TRY IT> Would you please transcribe, exactly as written, the lines of the entries below starting at the one that holds "명확하게 독자에게 전달할 수 있다." and ending at the one that holds "Booking, Reservation &", both included?

INFORMATION SHOWN>
• • • • • • •
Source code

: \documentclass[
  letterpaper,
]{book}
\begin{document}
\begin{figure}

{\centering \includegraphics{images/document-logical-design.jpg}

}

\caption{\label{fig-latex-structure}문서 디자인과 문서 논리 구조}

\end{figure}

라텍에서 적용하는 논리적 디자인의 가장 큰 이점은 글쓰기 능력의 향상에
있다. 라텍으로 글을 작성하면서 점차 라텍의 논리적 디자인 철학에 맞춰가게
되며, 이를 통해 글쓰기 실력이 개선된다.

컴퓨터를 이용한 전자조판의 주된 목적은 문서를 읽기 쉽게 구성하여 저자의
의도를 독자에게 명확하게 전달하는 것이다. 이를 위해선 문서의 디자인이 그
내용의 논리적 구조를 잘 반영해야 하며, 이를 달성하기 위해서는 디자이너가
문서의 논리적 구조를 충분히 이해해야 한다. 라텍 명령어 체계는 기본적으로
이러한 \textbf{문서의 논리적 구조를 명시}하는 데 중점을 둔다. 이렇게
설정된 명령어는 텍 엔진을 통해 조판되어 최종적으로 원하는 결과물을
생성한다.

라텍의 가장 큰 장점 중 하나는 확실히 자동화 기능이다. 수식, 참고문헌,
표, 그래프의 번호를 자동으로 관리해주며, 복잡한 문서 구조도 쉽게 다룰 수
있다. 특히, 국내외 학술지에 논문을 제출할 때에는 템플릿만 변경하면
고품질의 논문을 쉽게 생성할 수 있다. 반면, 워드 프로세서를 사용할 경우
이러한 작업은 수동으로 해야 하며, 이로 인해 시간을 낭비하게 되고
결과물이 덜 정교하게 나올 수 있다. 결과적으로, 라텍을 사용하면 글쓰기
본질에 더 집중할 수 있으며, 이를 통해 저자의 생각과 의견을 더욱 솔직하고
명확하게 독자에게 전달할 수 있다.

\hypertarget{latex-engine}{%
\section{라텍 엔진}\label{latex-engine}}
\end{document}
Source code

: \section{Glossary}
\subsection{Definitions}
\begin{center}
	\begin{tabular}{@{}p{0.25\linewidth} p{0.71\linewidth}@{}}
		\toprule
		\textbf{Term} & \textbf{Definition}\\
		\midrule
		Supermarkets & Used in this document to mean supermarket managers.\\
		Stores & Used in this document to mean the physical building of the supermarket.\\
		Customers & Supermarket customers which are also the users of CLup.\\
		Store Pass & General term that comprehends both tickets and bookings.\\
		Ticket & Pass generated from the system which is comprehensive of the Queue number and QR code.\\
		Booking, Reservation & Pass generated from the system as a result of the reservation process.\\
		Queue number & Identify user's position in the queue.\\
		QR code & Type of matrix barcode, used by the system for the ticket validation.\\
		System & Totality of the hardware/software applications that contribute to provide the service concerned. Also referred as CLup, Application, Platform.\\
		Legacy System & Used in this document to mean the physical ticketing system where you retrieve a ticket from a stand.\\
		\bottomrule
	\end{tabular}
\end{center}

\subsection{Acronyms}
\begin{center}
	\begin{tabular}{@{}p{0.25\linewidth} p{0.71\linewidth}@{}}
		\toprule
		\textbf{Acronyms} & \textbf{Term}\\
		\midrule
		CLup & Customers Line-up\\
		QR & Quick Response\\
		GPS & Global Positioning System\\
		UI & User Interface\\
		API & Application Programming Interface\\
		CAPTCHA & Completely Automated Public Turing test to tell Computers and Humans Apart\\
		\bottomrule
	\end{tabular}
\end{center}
• • • • • • •
YOUR RESPONSE>
명확하게 독자에게 전달할 수 있다.

\hypertarget{latex-engine}{%
\section{라텍 엔진}\label{latex-engine}}
\end{document}
Source code

: \section{Glossary}
\subsection{Definitions}
\begin{center}
	\begin{tabular}{@{}p{0.25\linewidth} p{0.71\linewidth}@{}}
		\toprule
		\textbf{Term} & \textbf{Definition}\\
		\midrule
		Supermarkets & Used in this document to mean supermarket managers.\\
		Stores & Used in this document to mean the physical building of the supermarket.\\
		Customers & Supermarket customers which are also the users of CLup.\\
		Store Pass & General term that comprehends both tickets and bookings.\\
		Ticket & Pass generated from the system which is comprehensive of the Queue number and QR code.\\
		Booking, Reservation & Pass generated from the system as a result of the reservation process.\\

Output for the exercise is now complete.